***** DATASET RECORDS *****
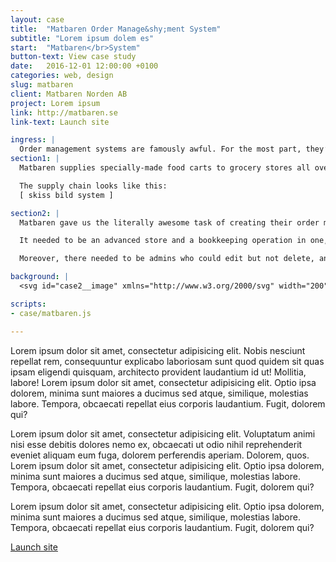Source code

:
 ```yaml
---
layout: case
title:  "Matbaren Order Manage&shy;ment System"
subtitle: "Lorem ipsum dolem es"
start:  "Matbaren</br>System"
button-text: View case study
date:   2016-12-01 12:00:00 +0100
categories: web, design
slug: matbaren
client: Matbaren Norden AB
project: Lorem ipsum
link: http://matbaren.se
link-text: Launch site

ingress: |
  Order management systems are famously awful. For the most part, they’re sad, grey C-Sharp concoctions from the 90s – Enter our client, Matbaren (or “Food Bar” in English).
section1: |
  Matbaren supplies specially-made food carts to grocery stores all over Sweden. These are then stocked with high-quality food that can be eaten on the go. Store clerks decide which food to offer in the bar and place orders with Matbaren for delivery. 

  The supply chain looks like this: 
  [ skiss bild system ]

section2: |
  Matbaren gave us the literally awesome task of creating their order management system. 

  It needed to be an advanced store and a bookkeeping operation in one, featuring everything from price lists to newsfeeds, analytics and direct messages. Mainly, store clerks would use this to order their Matbaren packages for delivery, mixing and matching the foods they wanted from all the options available. 

  Moreover, there needed to be admins who could edit but not delete, and super admins with almighty powers. Real-time data would be converted into charts, and price changes would need to be reflected throughout the system in seconds. All of this needed to be presented in an easy-to-use dashboard, tailored to the specific needs of the user. 

background: |
  <svg id="case2__image" xmlns="http://www.w3.org/2000/svg" width="200" height="140" viewBox="0 30 200 140"><defs><style>.mbkz-2{fill:#f0f0f0;}.mbkz-3{fill:#222932;}.mbkz-4{fill:#fff;}.mbkz-5{fill:#f8f8f8;}.mbkz-6{fill:#7a8c99;}.mbkz-7{fill:#00824a;}.mbkz-8{fill:#aaa;}</style></defs><title>matbaren gränssnitt</title><rect id="mbkz_bg" class="mbkz-2" x="40" y="66" width="120" height="68"/><g id="mbkz_side"><rect id="mbkz_sidebg" class="mbkz-3" x="40" y="66" width="20" height="68"/><g id="mbkz_side1"><rect class="mbkz-2" x="42" y="79.5" width="1" height="1"/><rect class="mbkz-2" x="44" y="79.5" width="13" height="1"/></g><g id="mbkz_side2"><rect class="mbkz-2" x="42" y="83.5" width="1" height="1"/><rect class="mbkz-2" x="44" y="83.5" width="13" height="1"/></g><g id="mbkz_side3"><rect class="mbkz-2" x="42" y="90.5" width="1" height="1"/><rect class="mbkz-2" x="44" y="90.5" width="13" height="1"/></g><g id="mbkz_side4"><rect class="mbkz-2" x="42" y="94.5" width="1" height="1"/><rect class="mbkz-2" x="44" y="94.5" width="13" height="1"/></g><g id="mbkz_side5"><rect class="mbkz-2" x="42" y="98.5" width="1" height="1"/><rect class="mbkz-2" x="44" y="98.5" width="13" height="1"/></g><g id="mbkz_side6"><rect class="mbkz-2" x="42" y="102.5" width="1" height="1"/><rect class="mbkz-2" x="44" y="102.5" width="13" height="1"/></g><g id="mbkz_side7"><rect class="mbkz-2" x="42" y="106.5" width="1" height="1"/><rect class="mbkz-2" x="44" y="106.5" width="13" height="1"/></g></g><g id="mbkz_content"><rect id="mbkz_content_head" class="mbkz-4" x="70" y="77" width="80" height="6"/><rect id="mbkz_content_footer" class="mbkz-4" x="70" y="119" width="80" height="6"/><rect id="mbkz_content_body" class="mbkz-5" x="70" y="83" width="80" height="36"/><rect id="mbkz_content_text" class="mbkz-6" x="100" y="79.5" width="20" height="1"/><rect id="mbkz_content_button2" class="mbkz-7" x="111" y="121" width="12" height="2"/><rect id="mbkz_content_button1" class="mbkz-8" x="97" y="121" width="12" height="2"/><g id="mbkz_content_text-2" data-name="mbkz_content_text" class="mbkz_textrow"><rect class="mbkz-2" x="75" y="88.5" width="8" height="1"/><rect class="mbkz-2" x="90" y="88.5" width="4" height="1"/><rect class="mbkz-2" x="98" y="88.5" width="17" height="1"/><rect class="mbkz-2" x="121" y="88.5" width="6" height="1"/><rect class="mbkz-2" x="133" y="88.5" width="4" height="1"/><rect class="mbkz-2" x="141" y="88.5" width="4" height="1"/></g><g id="mbkz_content_text-3" data-name="mbkz_content_text" class="mbkz_textrow"><rect class="mbkz-6" x="73" y="90.5" width="1" height="1"/><rect class="mbkz-6" x="75" y="90.5" width="13" height="1"/><rect class="mbkz-6" x="90" y="90.5" width="6" height="1"/><rect class="mbkz-6" x="98" y="90.5" width="21" height="1"/><rect class="mbkz-6" x="121" y="90.5" width="10" height="1"/><rect class="mbkz-6" x="133" y="90.5" width="6" height="1"/><rect class="mbkz-6" x="141" y="90.5" width="6" height="1"/></g><g id="mbkz_content_text-4" data-name="mbkz_content_text" class="mbkz_textrow"><rect class="mbkz-6" x="73" y="93.5" width="1" height="1"/><rect class="mbkz-6" x="75" y="93.5" width="10" height="1"/><rect class="mbkz-6" x="90" y="93.5" width="6" height="1"/><rect class="mbkz-6" x="98" y="93.5" width="21" height="1"/><rect class="mbkz-6" x="121" y="93.5" width="10" height="1"/><rect class="mbkz-6" x="133" y="93.5" width="6" height="1"/><rect class="mbkz-6" x="141" y="93.5" width="6" height="1"/></g><g id="mbkz_content_text-5" data-name="mbkz_content_text" class="mbkz_textrow"><rect class="mbkz-6" x="73" y="96.5" width="1" height="1"/><rect class="mbkz-6" x="75" y="96.5" width="13" height="1"/><rect class="mbkz-6" x="90" y="96.5" width="6" height="1"/><rect class="mbkz-6" x="98" y="96.5" width="21" height="1"/><rect class="mbkz-6" x="121" y="96.5" width="10" height="1"/><rect class="mbkz-6" x="133" y="96.5" width="6" height="1"/><rect class="mbkz-6" x="141" y="96.5" width="6" height="1"/></g><g id="mbkz_content_text-6" data-name="mbkz_content_text" class="mbkz_textrow"><rect class="mbkz-6" x="73" y="99.5" width="1" height="1"/><rect class="mbkz-6" x="75" y="99.5" width="12" height="1"/><rect class="mbkz-6" x="90" y="99.5" width="6" height="1"/><rect class="mbkz-6" x="98" y="99.5" width="21" height="1"/><rect class="mbkz-6" x="121" y="99.5" width="10" height="1"/><rect class="mbkz-6" x="133" y="99.5" width="6" height="1"/><rect class="mbkz-6" x="141" y="99.5" width="6" height="1"/></g><g id="mbkz_content_text-7" data-name="mbkz_content_text" class="mbkz_textrow"><rect class="mbkz-6" x="73" y="102.5" width="1" height="1"/><rect class="mbkz-6" x="75" y="102.5" width="12" height="1"/><rect class="mbkz-6" x="90" y="102.5" width="6" height="1"/><rect class="mbkz-6" x="98" y="102.5" width="21" height="1"/><rect class="mbkz-6" x="121" y="102.5" width="10" height="1"/><rect class="mbkz-6" x="133" y="102.5" width="6" height="1"/><rect class="mbkz-6" x="141" y="102.5" width="6" height="1"/></g><g id="mbkz_content_text-8" data-name="mbkz_content_text" class="mbkz_textrow"><rect class="mbkz-6" x="133" y="107.5" width="6" height="1"/><rect class="mbkz-6" x="141" y="107.5" width="6" height="1"/></g><g id="mbkz_content_text-9" data-name="mbkz_content_text" class="mbkz_textrow"><rect class="mbkz-6" x="135" y="110.5" width="4" height="1"/><rect class="mbkz-6" x="141" y="110.5" width="4" height="1"/></g><g id="mbkz_content_text-10" data-name="mbkz_content_text" class="mbkz_textrow"><rect class="mbkz-6" x="133" y="113.5" width="6" height="1"/><rect class="mbkz-6" x="141" y="113.5" width="6" height="1"/></g></g><g id="mbkz_menu"><rect id="mbkz_menubg" class="mbkz-4" x="40" y="66" width="120" height="7"/><circle id="mbkz_menu4" class="mbkz-2" cx="155.5" cy="69.5" r="1.5"/><circle id="mbkz_menu3" class="mbkz-2" cx="53" cy="69.5" r="1.5"/><circle id="mbkz_menu2" class="mbkz-2" cx="48" cy="69.5" r="1.5"/><circle id="mbkz_menu1" class="mbkz-2" cx="43" cy="69.5" r="1.5"/></g></svg>

scripts: 
- case/matbaren.js

---
```

Lorem ipsum dolor sit amet, consectetur adipisicing elit. Nobis nesciunt repellat rem, consequuntur explicabo laboriosam sunt quod quidem sit quas ipsam eligendi quisquam, architecto provident laudantium id ut! Mollitia, labore! Lorem ipsum dolor sit amet, consectetur adipisicing elit. Optio ipsa dolorem, minima sunt maiores a ducimus sed atque, similique, molestias labore. Tempora, obcaecati repellat eius corporis laudantium. Fugit, dolorem qui?

Lorem ipsum dolor sit amet, consectetur adipisicing elit. Voluptatum animi nisi esse debitis dolores nemo ex, obcaecati ut odio nihil reprehenderit eveniet aliquam eum fuga, dolorem perferendis aperiam. Dolorem, quos. Lorem ipsum dolor sit amet, consectetur adipisicing elit. Optio ipsa dolorem, minima sunt maiores a ducimus sed atque, similique, molestias labore. Tempora, obcaecati repellat eius corporis laudantium. Fugit, dolorem qui?

Lorem ipsum dolor sit amet, consectetur adipisicing elit. Optio ipsa dolorem, minima sunt maiores a ducimus sed atque, similique, molestias labore. Tempora, obcaecati repellat eius corporis laudantium. Fugit, dolorem qui?

[Launch site][case-link]

[case-link]: http://fullystudios.se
*****
INSTRUCTIONS TO FOLLOW
Report each line above containing the string "delivery".

RESPONSE TO THIS TASK
  Matbaren supplies specially-made food carts to grocery stores all over Sweden. These are then stocked with high-quality food that can be eaten on the go. Store clerks decide which food to offer in the bar and place orders with Matbaren for delivery. 
  It needed to be an advanced store and a bookkeeping operation in one, featuring everything from price lists to newsfeeds, analytics and direct messages. Mainly, store clerks would use this to order their Matbaren packages for delivery, mixing and matching the foods they wanted from all the options available. 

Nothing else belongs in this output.